Inshorts also claims that over 1,000 politicians are using the app to connect with their community. These include prominent names such as Hema Malini, Kamal Nath, CP Joshi, Chandrabhan Singh, Bhupinder S Hooda, Deepender Singh Hooda, and Om Prakash Dhankar.
Easy to share information
We often see people make a mobile video of incidents happening around them and share it on social media. This is often picked up as news. Public allows you to directly post a video and spread information/news.
To create content, press the ‘plus’ button in the middle of the home screen. You can either create a new video or give a video comment on a video uploaded by someone else.
The video creation tool is clutter-free, and lets you create the video with front or selfie options without any unnecessary editing tools. You can also upload videos from your phone’s gallery.
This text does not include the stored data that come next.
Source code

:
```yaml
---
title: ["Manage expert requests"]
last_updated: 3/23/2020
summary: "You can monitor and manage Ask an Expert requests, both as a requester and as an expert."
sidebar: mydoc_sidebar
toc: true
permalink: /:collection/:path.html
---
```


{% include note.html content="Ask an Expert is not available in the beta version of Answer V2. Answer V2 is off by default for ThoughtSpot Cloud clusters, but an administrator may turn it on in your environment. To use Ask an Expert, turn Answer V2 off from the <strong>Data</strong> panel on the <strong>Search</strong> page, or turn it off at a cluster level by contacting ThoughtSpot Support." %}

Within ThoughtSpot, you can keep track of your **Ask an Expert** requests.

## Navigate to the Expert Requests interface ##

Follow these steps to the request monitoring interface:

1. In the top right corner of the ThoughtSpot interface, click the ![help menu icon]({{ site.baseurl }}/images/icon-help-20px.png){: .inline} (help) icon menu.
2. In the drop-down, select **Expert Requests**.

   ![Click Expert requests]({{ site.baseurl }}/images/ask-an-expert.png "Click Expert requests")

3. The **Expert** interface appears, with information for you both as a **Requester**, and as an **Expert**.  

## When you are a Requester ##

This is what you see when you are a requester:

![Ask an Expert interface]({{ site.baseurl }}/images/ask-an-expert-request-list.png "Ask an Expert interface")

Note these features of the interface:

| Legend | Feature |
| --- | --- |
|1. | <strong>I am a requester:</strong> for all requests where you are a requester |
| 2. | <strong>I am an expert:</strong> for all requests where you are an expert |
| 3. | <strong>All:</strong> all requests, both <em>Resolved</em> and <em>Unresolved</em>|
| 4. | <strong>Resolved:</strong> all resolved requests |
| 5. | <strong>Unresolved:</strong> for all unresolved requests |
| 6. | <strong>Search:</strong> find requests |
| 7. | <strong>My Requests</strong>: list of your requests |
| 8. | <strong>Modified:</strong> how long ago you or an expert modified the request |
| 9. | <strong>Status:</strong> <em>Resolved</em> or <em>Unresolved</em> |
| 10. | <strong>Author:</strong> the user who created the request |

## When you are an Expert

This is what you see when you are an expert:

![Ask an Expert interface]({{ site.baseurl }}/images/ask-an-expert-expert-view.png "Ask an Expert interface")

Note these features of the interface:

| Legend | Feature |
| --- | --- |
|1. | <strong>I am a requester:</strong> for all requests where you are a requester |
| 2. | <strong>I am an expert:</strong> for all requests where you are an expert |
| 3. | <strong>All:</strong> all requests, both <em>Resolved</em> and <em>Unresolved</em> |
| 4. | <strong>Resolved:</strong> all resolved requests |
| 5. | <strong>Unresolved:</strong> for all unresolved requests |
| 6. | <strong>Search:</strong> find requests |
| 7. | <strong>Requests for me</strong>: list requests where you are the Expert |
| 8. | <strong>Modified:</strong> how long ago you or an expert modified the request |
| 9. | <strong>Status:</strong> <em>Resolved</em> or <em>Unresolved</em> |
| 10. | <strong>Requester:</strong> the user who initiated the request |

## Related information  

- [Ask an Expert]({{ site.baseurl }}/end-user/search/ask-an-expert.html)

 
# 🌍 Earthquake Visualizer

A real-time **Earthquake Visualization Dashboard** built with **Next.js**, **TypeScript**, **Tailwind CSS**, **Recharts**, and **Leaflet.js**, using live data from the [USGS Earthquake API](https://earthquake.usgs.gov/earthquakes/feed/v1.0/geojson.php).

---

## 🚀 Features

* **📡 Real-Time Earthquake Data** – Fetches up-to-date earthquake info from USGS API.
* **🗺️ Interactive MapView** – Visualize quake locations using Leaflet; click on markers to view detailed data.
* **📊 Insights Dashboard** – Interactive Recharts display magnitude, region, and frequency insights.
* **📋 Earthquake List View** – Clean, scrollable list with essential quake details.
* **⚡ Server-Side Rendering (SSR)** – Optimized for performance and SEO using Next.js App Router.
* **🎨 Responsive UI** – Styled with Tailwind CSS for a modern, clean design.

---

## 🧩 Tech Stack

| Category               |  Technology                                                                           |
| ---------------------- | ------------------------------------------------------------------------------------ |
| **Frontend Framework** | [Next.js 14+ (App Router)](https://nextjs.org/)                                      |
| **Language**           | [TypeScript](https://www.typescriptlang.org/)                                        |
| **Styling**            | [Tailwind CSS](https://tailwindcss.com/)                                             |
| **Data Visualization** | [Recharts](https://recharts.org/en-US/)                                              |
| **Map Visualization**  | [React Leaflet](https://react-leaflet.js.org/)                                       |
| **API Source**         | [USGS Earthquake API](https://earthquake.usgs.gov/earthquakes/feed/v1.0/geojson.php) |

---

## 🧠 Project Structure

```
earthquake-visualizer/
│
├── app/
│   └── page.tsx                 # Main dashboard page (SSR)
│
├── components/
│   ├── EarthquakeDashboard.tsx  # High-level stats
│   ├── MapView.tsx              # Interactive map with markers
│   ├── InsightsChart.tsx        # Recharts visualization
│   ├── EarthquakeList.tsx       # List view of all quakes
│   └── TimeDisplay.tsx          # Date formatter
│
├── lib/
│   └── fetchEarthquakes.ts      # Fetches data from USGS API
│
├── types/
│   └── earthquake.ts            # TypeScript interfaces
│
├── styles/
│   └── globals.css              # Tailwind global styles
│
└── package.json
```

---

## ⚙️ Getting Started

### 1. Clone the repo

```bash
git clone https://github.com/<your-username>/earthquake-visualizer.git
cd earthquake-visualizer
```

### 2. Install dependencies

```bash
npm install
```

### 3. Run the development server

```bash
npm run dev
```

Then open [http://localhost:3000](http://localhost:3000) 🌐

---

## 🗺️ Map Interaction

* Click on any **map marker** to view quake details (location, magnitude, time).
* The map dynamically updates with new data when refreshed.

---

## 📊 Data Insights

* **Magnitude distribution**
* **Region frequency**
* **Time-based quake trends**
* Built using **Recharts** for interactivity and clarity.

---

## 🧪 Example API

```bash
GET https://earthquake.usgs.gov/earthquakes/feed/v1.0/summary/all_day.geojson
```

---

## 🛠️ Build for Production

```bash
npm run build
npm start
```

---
The app also has a social media aspect like many other short-form video apps. The user profile includes metrics like followers, posts, likes, and viewers on each post. The app is very easy to use, and you can figure it out in minutes.
The idea of citizen journalism via an app seems to be working for Public. The company aims to make the app available in all Indian languages in the coming months, and “to have 50 million users or more by the end of 2020”.
The short-video format makes the app consumable and may use less internet as compared to other heavy video apps. However, all information available on the app may not be verified, and should not be taken at face value.
If you are following your local leader, a celebrity, or key people in your locality, Public seems a good bet. Explore if you are proactive and keen to share hyperlocal news with other users. The app lets you share concerns and opinions with a hyperlocal user base, which works well for social networking.
We have to say that this made-in-India app for Indians deserves a try.